The course explores the rapidly changing world of enterprise forms and models, helping to make sense of the revolution currently sweeping through the ways in which we do business. Information technologies are permitting the emergence of more dispersed, distributed and localized forms of enterprise and facilitating a resurgence in cooperative models. In parallel, many large-scale businesses are explicitly looking to nature as their model and mentor for the development of new technologies and forms of organization. New, dynamic and innovative partnerships are emerging involving multiple stakeholders – large-scale business, social enterprise, charities and the state – in the delivery of goods and services of true social and environmental, as well as economic benefit. This course explores all these trends and provides the tools to would-be social entrepreneurs seeking to create their own initiatives
I was co-teaching with my good friend Giles Hutchins The Radical Re-Design of Business.A cohort of 20 people from around the world came to explore how we might create enterprises of the future. What they would like, how they might operate and how they might be funded.

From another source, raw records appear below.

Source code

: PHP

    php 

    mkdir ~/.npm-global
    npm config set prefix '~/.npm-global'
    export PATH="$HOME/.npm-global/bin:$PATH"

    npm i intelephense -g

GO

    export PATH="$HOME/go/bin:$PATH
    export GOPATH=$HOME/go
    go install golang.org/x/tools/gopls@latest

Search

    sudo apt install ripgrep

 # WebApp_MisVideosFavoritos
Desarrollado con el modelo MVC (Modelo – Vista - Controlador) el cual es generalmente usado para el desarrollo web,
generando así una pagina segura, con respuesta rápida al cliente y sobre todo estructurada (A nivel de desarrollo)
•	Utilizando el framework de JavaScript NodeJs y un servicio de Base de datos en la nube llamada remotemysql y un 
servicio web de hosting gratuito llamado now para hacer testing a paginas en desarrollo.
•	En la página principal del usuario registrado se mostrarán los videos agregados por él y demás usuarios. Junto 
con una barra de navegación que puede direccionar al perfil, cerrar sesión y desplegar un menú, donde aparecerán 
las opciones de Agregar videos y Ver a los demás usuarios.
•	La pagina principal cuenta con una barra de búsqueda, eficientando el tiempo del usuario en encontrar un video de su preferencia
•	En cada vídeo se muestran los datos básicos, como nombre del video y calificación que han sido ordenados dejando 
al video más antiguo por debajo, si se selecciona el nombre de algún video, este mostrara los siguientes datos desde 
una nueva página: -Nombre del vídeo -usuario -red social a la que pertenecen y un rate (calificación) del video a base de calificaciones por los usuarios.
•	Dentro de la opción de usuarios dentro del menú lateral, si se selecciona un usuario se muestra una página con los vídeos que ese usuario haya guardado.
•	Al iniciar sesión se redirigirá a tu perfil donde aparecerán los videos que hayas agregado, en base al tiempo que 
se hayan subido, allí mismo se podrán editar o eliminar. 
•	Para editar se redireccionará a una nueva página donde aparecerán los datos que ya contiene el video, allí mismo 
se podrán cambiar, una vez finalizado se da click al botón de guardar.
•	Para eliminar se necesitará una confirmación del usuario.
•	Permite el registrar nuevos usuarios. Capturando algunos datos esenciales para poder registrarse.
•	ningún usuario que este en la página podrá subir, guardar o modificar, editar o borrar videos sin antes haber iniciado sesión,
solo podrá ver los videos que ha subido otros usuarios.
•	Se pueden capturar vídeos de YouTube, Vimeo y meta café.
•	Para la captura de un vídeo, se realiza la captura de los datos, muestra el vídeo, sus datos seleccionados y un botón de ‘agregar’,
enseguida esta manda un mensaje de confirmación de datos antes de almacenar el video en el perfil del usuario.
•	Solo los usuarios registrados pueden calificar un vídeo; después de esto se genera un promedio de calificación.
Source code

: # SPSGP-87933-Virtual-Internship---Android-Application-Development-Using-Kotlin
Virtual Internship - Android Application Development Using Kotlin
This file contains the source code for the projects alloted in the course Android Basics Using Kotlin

Presenting the 6 principles of No Straight Lines and discussing them in some depth with the group was immensely enjoyable. The teaching of transformational business and enterprise and helping the group translate that knowledge into their own world views and perspectives, sometimes with a little fun and creativity was rewarding.

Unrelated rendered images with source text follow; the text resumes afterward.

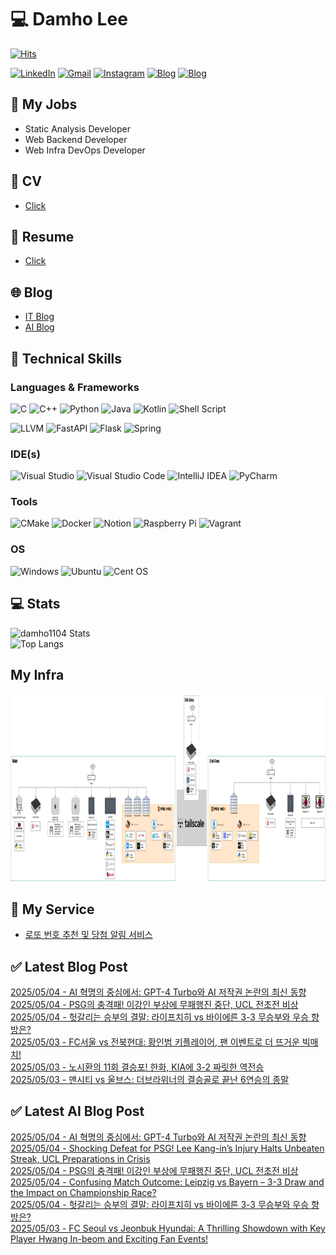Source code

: 
# 💻 Damho Lee

[![Hits](https://hits.seeyoufarm.com/api/count/incr/badge.svg?url=https%3A%2F%2Fgithub.com%2Fdamho1104&count_bg=%233D9CC8&title_bg=%23555555&icon=&icon_color=%23E7E7E7&title=hits&edge_flat=false)](https://hits.seeyoufarm.com)  

[![LinkedIn](https://img.shields.io/badge/Linkedin-%230077B5.svg?style=flat&logo=linkedin&logoColor=white)](https://www.linkedin.com/in/damho1104/)
[![Gmail](https://img.shields.io/badge/Gmail-D14836?style=flat&logo=gmail&logoColor=white)](mailto:damho1104@gmail.com)
[![Instagram](https://img.shields.io/badge/Instargram-%23E4405F.svg?style=flat&logo=Instagram&logoColor=white)](https://www.instagram.com/damho1104/)
[![Blog](https://img.shields.io/badge/Blog-%23000000.svg?style=flat&logo=Tistory&logoColor=white)](https://dmomo.co.kr/)
[![Blog](https://img.shields.io/badge/Blog-%23000000.svg?style=flat&logo=WordPress&logoColor=white)](https://blog.ai.dmomo.co.kr/)

## 📃 My Jobs
- Static Analysis Developer
- Web Backend Developer
- Web Infra DevOps Developer

## 📰 CV
- [Click](https://resume.dmomo.net/damho.lee/resume)  

## 📘 Resume
- [Click](https://damho1104.notion.site/8af3191b9815406d95708d9a0cea5a9e)  

## 🌐 Blog
- [IT Blog](https://dmomo.co.kr/)
- [AI Blog](https://blog.ai.dmomo.co.kr/)

## 💪 Technical Skills
### Languages & Frameworks
![C](https://img.shields.io/badge/c-%2300599C.svg?style=flat&logo=c&logoColor=white)
![C++](https://img.shields.io/badge/c++-%2300599C.svg?style=flat&logo=c%2B%2B&logoColor=white)
![Python](https://img.shields.io/badge/Python-3776AB.svg?&style=flat&logo=Python&logoColor=white)
![Java](https://img.shields.io/badge/java-%23ED8B00.svg?style=flat&logo=openjdk&logoColor=white)
![Kotlin](https://img.shields.io/badge/Kotlin-%237F52FF.svg?style=flat&logo=Kotlin&logoColor=white)
![Shell Script](https://img.shields.io/badge/Shell_script-%23121011.svg?style=flat&logo=gnu-bash&logoColor=white)  
  
![LLVM](https://img.shields.io/badge/LLVM/Clang-000B1D.svg?&style=flat&logo=LLVM&logoColor=white)
![FastAPI](https://img.shields.io/badge/FastAPI-005571?style=flat&logo=fastapi)
![Flask](https://img.shields.io/badge/Flask-%23000.svg?style=flat&logo=flask&logoColor=white)
![Spring](https://img.shields.io/badge/Springboot-%236DB33F.svg?style=flat&logo=spring&logoColor=white)
  
  
### IDE(s)
![Visual Studio](https://img.shields.io/badge/Visual%20Studio-5C2D91.svg?style=flat&logo=visual-studio&logoColor=white) 
![Visual Studio Code](https://img.shields.io/badge/Visual%20Studio%20Code-0078d7.svg?style=flat&logo=visual-studio-code&logoColor=white)
![IntelliJ IDEA](https://img.shields.io/badge/IntelliJIDEA-000000.svg?style=flat&logo=intellij-idea&logoColor=white) 
![PyCharm](https://img.shields.io/badge/PyCharm-143?style=flat&logo=pycharm&logoColor=black&color=black&labelColor=green) 


### Tools
![CMake](https://img.shields.io/badge/CMake-%23008FBA.svg?style=flat&logo=cmake&logoColor=white)
![Docker](https://img.shields.io/badge/docker-%230db7ed.svg?style=flat&logo=docker&logoColor=white)
![Notion](https://img.shields.io/badge/Notion-%23000000.svg?style=flat&logo=notion&logoColor=white)
![Raspberry Pi](https://img.shields.io/badge/-RaspberryPi-C51A4A?style=flat&logo=Raspberry-Pi)
![Vagrant](https://img.shields.io/badge/Vagrant-%231563FF.svg?style=flat&logo=vagrant&logoColor=white)


### OS
![Windows](https://img.shields.io/badge/Windows-0078D6?style=flat&logo=windows&logoColor=white)
![Ubuntu](https://img.shields.io/badge/Ubuntu-E95420?style=flat&logo=ubuntu&logoColor=white)
![Cent OS](https://img.shields.io/badge/Cent%20OS-002260?style=flat&logo=centos&logoColor=F0F0F0)


## :computer: Stats
![damho1104 Stats](https://github-readme-stats.vercel.app/api?username=damho1104&hide=issues&show_icons=true&theme=dark)  
![Top Langs](https://github-readme-stats.vercel.app/api/top-langs/?username=damho1104&layout=compact&theme=dark)


## My Infra
<div align="center">
    <p>
    <img src="imgs/infra.png" alt="infra" style="width: 1200px; height: 300px;">
    </p>
</div>


## 📣 My Service
- [로또 번호 추천 및 당첨 알림 서비스](https://lotto.dmomo.co.kr/)  


## ✅ Latest Blog Post

[2025/05/04 - AI 혁명의 중심에서: GPT-4 Turbo와 AI 저작권 논란의 최신 동향](https://dmomo.co.kr/377) <br/>
[2025/05/04 - PSG의 충격패! 이강인 부상에 무패행진 중단, UCL 전초전 비상](https://dmomo.co.kr/376) <br/>
[2025/05/04 - 헛갈리는 승부의 결말: 라이프치히 vs 바이에른 3-3 무승부와 우승 향방은?](https://dmomo.co.kr/375) <br/>
[2025/05/03 - FC서울 vs 전북현대: 황인범 키플레이어, 팬 이벤트로 더 뜨거운 빅매치!](https://dmomo.co.kr/374) <br/>
[2025/05/03 - 노시환의 11회 결승포! 한화, KIA에 3-2 짜릿한 역전승](https://dmomo.co.kr/373) <br/>
[2025/05/03 - 맨시티 vs 울브스: 더브라위너의 결승골로 끝난 6연승의 종말](https://dmomo.co.kr/372) <br/>

## ✅ Latest AI Blog Post
[2025/05/04 - AI 혁명의 중심에서: GPT-4 Turbo와 AI 저작권 논란의 최신 동향](https://blog.ai.dmomo.co.kr/ai/2021) <br/>
[2025/05/04 - Shocking Defeat for PSG! Lee Kang-in’s Injury Halts Unbeaten Streak, UCL Preparations in Crisis](https://blog.ai.dmomo.co.kr/trend/2019) <br/>
[2025/05/04 - PSG의 충격패! 이강인 부상에 무패행진 중단, UCL 전초전 비상](https://blog.ai.dmomo.co.kr/trend/2017) <br/>
[2025/05/04 - Confusing Match Outcome: Leipzig vs Bayern – 3-3 Draw and the Impact on Championship Race?](https://blog.ai.dmomo.co.kr/trend/2014) <br/>
[2025/05/04 - 헛갈리는 승부의 결말: 라이프치히 vs 바이에른 3-3 무승부와 우승 향방은?](https://blog.ai.dmomo.co.kr/trend/2012) <br/>
[2025/05/03 - FC Seoul vs Jeonbuk Hyundai: A Thrilling Showdown with Key Player Hwang In-beom and Exciting Fan Events!](https://blog.ai.dmomo.co.kr/trend/2008) <br/>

Tim Crabtree brought a very special way of opening each session, that brought space for our hands, hearts and minds to rest to become open and ready to engage with the days events. The walk on Dartmoor with Dr Stephan Harding, Resident Ecologist and MSc Co-ordinator is something that I will remember and I reflected as I lay on my back on Dartmoor with my eyes closed that this was without doubt a memorable experience.
Giles was a great travelling companion and partner his work on leadership was thought provoking for us all causing many to stop and reflect mindfully on what leadership truly is.
Robin de Carteret was a wonderful an generous facilitator. I left feeling I had meet 20 strangers, and made 20 friends. Discussing with leaders from Brazil the challenges and opportunities they face excited me with the possibility of returning to Latin America. Chile and Brazil are on my mind. There is no doubt Schumacher has real spiritual energy and connects us deeply to ourselves and the world around us. We need more of what Schumacher has to offer us if we want to live in a more sustainable world.
So it was a privilege teaching, and I hope that I get the opportunity to do it again. We need to navigate from our linear world which currently is not serving us as individuals or as a society nor even economically to a non-linear world – a better post-industrial future. That offers new viable alternatives for the ways that, in the past, our societies, economies and organisations were run. These alternative ways produce outcomes that are more humane, regenerative, sustainable, redistributive of wealth, ideas and resources. This is a just economy of a non-linear world.
Paul Hawkin wrote in The Ecology of Commerce that business is such an efficient form of human endevour, with many positive attributes, that it is difficult to comprehend how it has become so destructive. It is not enough to say that business should be more ethical, or that we should use recycled materials and encourage car pooling. What is required is a total redesign of what it means to be in business at the latter stages of the twentieth century.